My husband convinced me that I should call my pain doc about this nasty pain, and that made sense to me. I got his nurse whom I sarcastically refer to as "Nurse Ratchet" because she goes out of her way to keep me from Dr. F. She reamed me all over town and told me that I had to call the ortho back because maybe all of this pain was related to the injection. Hmm, not so--I had it when I went and I had it after I went. She insisted, so I did and they wouldn't give the doc a message either, telling me that it takes up to 3 days for the injection to work and that it can get worse in the beginning. Hmm, I have had at least 20 of these injections in the past year and I know how this works. I explained to her that I was concerned that some of the info from my last MRI indicated that there were problems there and that I called my pain doc to find out if he could help me. She abruptly told me that they couldn't give me pain meds when I got them from him. I told her that I wasn't looking for pain meds, so she replied that they didn't "do necks" and that I needed a neurologist. I called to tell my pain doc's nurse what the ortho's office told me and of course, I got her answering machine.
At this point, I told her that I was going to the pool to see if it might help and that is what I did. I couldn't come close to doing me regular exercises, I did stretches, some squats and lunges, some walking and a lot of gentle laps. I went to the hot tub and held my sore area against the jet in the whirlpool. Then, I showered and went to the sauna. I got to the door of the fitness center when I was fighting tears in my eyes.
I am not sleeping much and it is in about 20 minute increments. I wake up and am squirming in my seat, trying to figure out how to sit or function, This pain is really crazy. The ortho thought it was an inflamed tendon. The chiro who really caused me pain on Monday thought it was inflamed tendons--one between my rotator cuff and shoulder/neck area and the other in the area of my collarbone. He did ART techniques on my shoulder and then massaged and worked on my neck. He had another chiro do a laser treatment on my shoulder. Then she also taped my shoulder. I felt no benefit from these things that cost me $50.00 that my insurance wouldn't cover.

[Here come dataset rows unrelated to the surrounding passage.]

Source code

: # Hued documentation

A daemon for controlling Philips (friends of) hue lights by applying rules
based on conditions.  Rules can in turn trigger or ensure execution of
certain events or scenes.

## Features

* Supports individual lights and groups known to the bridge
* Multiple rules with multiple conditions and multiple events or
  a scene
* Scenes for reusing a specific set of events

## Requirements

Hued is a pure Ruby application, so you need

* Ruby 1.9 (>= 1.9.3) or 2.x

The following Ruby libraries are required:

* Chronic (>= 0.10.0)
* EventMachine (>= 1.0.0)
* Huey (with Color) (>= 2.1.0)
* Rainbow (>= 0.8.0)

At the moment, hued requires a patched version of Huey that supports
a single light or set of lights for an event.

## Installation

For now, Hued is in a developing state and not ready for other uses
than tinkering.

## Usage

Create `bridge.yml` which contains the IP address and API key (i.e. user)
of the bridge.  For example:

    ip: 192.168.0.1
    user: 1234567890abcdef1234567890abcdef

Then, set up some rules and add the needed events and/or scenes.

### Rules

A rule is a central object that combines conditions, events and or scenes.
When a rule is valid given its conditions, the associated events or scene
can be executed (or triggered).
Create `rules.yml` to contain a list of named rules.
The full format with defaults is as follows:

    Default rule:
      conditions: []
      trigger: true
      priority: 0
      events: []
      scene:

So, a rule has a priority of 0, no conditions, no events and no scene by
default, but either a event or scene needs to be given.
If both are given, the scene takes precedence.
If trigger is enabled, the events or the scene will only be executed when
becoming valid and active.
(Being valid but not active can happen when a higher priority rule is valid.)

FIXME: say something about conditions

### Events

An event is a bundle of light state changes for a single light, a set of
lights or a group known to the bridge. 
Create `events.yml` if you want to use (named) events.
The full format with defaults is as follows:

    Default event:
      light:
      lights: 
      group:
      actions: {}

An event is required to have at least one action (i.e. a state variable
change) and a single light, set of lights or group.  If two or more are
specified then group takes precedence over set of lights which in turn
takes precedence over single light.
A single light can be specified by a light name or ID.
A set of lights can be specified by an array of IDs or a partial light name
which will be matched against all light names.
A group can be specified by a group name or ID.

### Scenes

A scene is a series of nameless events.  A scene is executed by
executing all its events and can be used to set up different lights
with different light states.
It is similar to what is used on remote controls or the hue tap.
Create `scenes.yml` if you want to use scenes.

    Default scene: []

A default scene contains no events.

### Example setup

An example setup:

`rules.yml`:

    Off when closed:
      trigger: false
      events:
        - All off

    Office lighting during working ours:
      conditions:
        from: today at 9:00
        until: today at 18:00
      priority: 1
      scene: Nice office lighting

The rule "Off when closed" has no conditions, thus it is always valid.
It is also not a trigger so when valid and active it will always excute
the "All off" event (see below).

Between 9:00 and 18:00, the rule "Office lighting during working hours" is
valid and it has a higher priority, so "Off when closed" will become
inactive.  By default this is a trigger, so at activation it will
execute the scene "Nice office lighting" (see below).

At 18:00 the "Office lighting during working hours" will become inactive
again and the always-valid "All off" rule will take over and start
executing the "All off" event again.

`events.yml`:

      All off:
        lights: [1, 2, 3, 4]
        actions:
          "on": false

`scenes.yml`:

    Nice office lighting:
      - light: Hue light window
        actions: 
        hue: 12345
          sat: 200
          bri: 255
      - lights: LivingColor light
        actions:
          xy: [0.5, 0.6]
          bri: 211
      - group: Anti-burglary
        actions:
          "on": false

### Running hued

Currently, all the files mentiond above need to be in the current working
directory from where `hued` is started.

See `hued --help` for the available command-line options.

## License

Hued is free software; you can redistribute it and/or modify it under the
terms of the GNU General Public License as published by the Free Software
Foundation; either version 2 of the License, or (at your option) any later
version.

Friends, I am awful right now. All I do is moan and cry and wring my hands. I cannot focus on a thought--don't even ask how long it is taking me to write this. I don't know what else to do but I am unsure if I can really work tomorrow. I do not know how to manage this, it is maddening. I am developing some really weird coping techiniques like grabbing a handful of my hair and pulling it. I am not comfort eating except for lollipops that I just finished off. (Lollipops over holiday treats that are still here--what is that about? I don't know what is going on with me and who I am.) Anyway, I don't think my family wants to be around me--I am with Chloe on a love seat in the dining room and nobody is anywhere around. My doggies still love me anyway!
This is the time for me to beg. Does anyone have an idea for me? What can I do to manage this pain? Who do I call or what do I do? How can I get over this? How do I get past this? How do I get some rest? How do I get back to being myself? I am tired of crying and all of this. I need peace. First, I need help.
If you read this entire rant, thank you. I appreciate anyone who cared enough to look and read the disclaimer. I probably should delete this entire thing but I am not going to do that in case that somebody who knows medical stuff or medical office staff or whatever can give me a suggestion that will help me. I am truly desperate. I have only had this level of pain two other times in my life--once when I had an infection in my spine and once when I had RSD (or CRPS.) Check those conditions out and maybe you will understand why I am so worked up with this extreme pain.
I wish you well and I hope that I have taken all of the bad vibes off the earth so none of you will have to address any of them.